----- Records for this task -----

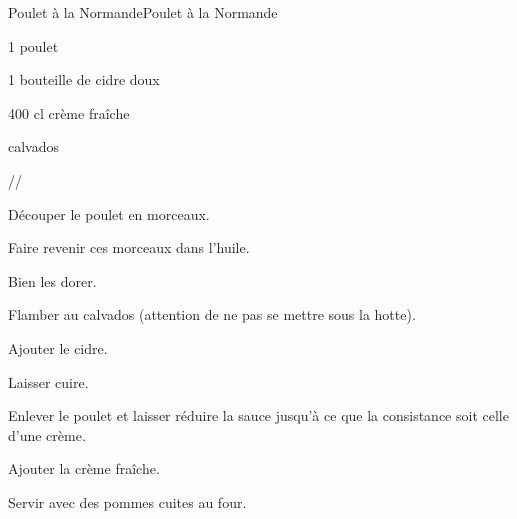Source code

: \begin{recette}{Poulet à la Normande}{Poulet à la Normande}

\begin{ingredients}
1 poulet \par
1 bouteille de cidre doux\par
	400 cl crème fraîche\par
	calvados\par
\end{ingredients}

\begin{infos}
//~\\
\end{infos}

\begin{etapes}
\item Découper le poulet en morceaux.
\item Faire revenir ces morceaux dans l’huile.
\item Bien les dorer.
\item Flamber au calvados (attention de ne pas se mettre sous la hotte).
\item Ajouter le cidre.
\item Laisser cuire.
\item Enlever le poulet et laisser réduire la sauce jusqu’à ce que la consistance soit celle d’une crème.
\item Ajouter la crème fraîche.
\item Servir avec des pommes cuites au four.
\end{etapes}

\begin{conseils}
\end{conseils}

\end{recette}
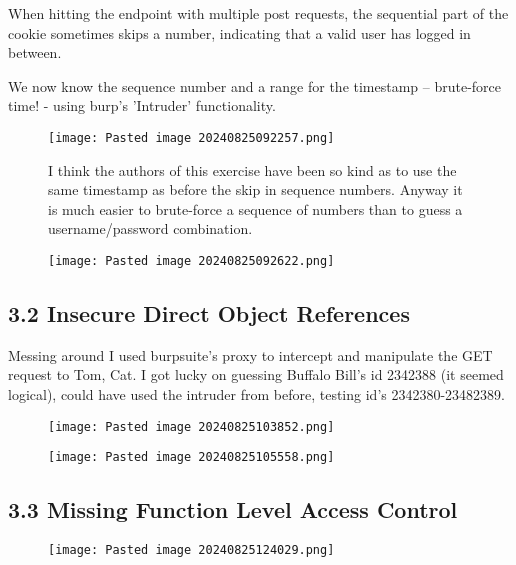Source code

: \documentclass[
	letterpaper, %
	10pt, %
	unnumberedsections, %
	twoside, %
]{APAAssignment}
\begin{document}
\begin{appendices}
When hitting the endpoint with multiple post requests, the sequential part of the cookie sometimes skips a number, indicating that a valid user has logged in between.

We now know the sequence number and a range for the timestamp -- brute-force time! - using burp's 'Intruder' functionality. 


\begin{figure} %
	\texttt{[image: Pasted image 20240825092257.png]}
	\caption{I think the authors of this exercise have been so kind as to use the same timestamp as before the skip in sequence numbers. 
	Anyway it is much easier to brute-force a sequence of numbers than to guess a username/password combination.
	}
	\label{fig:HijackCookieSolved}
\end{figure}

\begin{figure} %
	\texttt{[image: Pasted image 20240825092622.png]}
	\caption{}
	\label{fig:HijackCookieSolvedCheck}
\end{figure}


\subsection{3.2 Insecure Direct Object References}
Messing around I used burpsuite's proxy to intercept and manipulate the GET request to Tom, Cat. I got lucky on guessing Buffalo Bill's id 2342388 (it seemed logical), could have used the intruder from before, testing id's 2342380-23482389.   

\begin{figure} %
	\texttt{[image: Pasted image 20240825103852.png]}
	\caption{}
	\label{fig:HijackCookieSolvedCheck}
\end{figure}


\begin{figure} %
	\texttt{[image: Pasted image 20240825105558.png]}
	\caption{}
	\label{fig:HijackCookieSolvedCheck}
\end{figure}


\subsection{3.3 Missing Function Level Access Control}


\begin{figure} %
	\texttt{[image: Pasted image 20240825124029.png]}
	\caption{}
	\label{fig:HijackCookieSolvedCheck}
\end{figure}





\end{appendices}
\end{document}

-----

Once you have counted the lines of the records holding the string "ingredients", state that number with no other words.

2